Darrian Traynor/Getty Images

They still couldn't care less about Facebook, Google and friends. And some have suggested our happiness to give so much data to these companies shows no one should complain about the Census. But people see direct benefit from giving their data away to those companies. They're not being shown the direct value in giving it away to the ABS.

Senator Nick Xenophon spoke to this argument on television this morning. "There is a big difference between Facebook and the Census. Firstly, Facebook is voluntary. You choose to be on Facebook and choose to give your information. Facebook doesn't fine you $180 a day until you comply for providing your details. Comparing Facebook to the Census is like the difference between taxation and charity."

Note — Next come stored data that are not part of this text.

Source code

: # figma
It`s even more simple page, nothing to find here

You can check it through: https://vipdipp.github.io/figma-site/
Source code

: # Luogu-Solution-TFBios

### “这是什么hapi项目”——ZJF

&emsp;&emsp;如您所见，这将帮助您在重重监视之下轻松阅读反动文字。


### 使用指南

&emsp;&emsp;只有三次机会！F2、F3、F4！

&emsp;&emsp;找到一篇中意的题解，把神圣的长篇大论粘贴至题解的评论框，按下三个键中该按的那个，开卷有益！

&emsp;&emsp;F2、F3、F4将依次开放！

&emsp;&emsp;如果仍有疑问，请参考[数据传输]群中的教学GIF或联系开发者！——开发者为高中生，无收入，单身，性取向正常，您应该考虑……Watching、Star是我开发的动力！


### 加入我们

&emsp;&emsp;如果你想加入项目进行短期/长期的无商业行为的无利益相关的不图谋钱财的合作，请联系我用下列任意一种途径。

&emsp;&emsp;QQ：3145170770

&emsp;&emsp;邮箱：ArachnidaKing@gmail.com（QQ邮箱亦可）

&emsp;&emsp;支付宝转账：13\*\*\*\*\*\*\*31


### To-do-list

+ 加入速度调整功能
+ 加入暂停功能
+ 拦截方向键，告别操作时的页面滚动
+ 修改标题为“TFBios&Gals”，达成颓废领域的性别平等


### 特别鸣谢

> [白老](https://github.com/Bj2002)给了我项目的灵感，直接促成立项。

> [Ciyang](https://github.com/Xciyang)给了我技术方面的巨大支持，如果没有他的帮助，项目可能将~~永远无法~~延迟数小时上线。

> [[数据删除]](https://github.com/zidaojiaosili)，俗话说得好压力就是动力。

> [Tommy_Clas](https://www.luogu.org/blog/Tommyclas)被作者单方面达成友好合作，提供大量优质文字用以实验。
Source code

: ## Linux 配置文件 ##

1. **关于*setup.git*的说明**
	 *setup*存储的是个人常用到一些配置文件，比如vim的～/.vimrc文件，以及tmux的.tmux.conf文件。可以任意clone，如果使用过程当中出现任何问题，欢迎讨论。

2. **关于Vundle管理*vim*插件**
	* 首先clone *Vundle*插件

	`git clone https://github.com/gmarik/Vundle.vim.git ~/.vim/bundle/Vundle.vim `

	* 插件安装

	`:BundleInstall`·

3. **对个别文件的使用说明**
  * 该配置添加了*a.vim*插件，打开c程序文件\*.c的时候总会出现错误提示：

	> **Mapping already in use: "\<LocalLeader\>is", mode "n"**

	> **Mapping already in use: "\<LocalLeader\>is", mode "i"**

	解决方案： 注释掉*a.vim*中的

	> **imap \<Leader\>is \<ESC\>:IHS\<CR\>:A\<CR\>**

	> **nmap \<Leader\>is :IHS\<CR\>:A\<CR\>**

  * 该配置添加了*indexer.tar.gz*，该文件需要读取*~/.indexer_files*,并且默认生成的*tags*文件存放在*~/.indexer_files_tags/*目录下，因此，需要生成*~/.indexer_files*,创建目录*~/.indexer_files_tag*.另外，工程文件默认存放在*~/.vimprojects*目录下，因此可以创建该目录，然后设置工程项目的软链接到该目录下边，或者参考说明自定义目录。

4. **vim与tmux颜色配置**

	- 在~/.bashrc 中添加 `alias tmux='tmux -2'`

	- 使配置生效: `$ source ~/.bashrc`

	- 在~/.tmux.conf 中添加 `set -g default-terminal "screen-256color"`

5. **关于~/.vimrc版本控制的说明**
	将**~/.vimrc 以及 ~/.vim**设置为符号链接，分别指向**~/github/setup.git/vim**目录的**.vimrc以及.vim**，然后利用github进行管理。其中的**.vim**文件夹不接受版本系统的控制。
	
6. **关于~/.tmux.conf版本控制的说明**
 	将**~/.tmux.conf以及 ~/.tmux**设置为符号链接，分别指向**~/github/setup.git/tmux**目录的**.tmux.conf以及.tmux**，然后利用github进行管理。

The trouble keeps coming back to an assumed right to collect our data. That collection is the natural order. That, with a century of Census under the belt, the Australian people always have and always will be happy and willing to give personal information to the Government. That any opposition or concern is trifling and unworthy of a genuine response. Concerns do not require alleviation.

When responding to privacy concerns and the possibility of refusals to participate, Census Program Manager Duncan Young told us: "It's unfortunate that their data...isn't going to help create an accurate picture of the country," he said. "I see [non-participation] as a very low risk because the Australian people will trust the Census and see its value."

The Census is a privilege and it is based on a delicate balance of trust that needs to be respected and maintained by the ABS. To dismiss concerns with platitudes and assume trust is something you inherently possess is the critical failure of this entire process.

If the public had been offered more specific insights into how the extra personal data benefits society. Or offered a better sense of how much appreciation the ABS has for the gift of our personal details. More respectful answers to concerns from real people would have put many concerns to rest.

Instead, the poor response has led to politicians of various stripes stating they will not be giving their names in response to this year's Census. That's quite an encouragement for many Australians to do the same.

The scales of trust are swinging in the breeze. However this Census plays out, a cloud will hang over the quality of the 2016 Census data collected tonight. Will the retention of names and addresses have been worth it?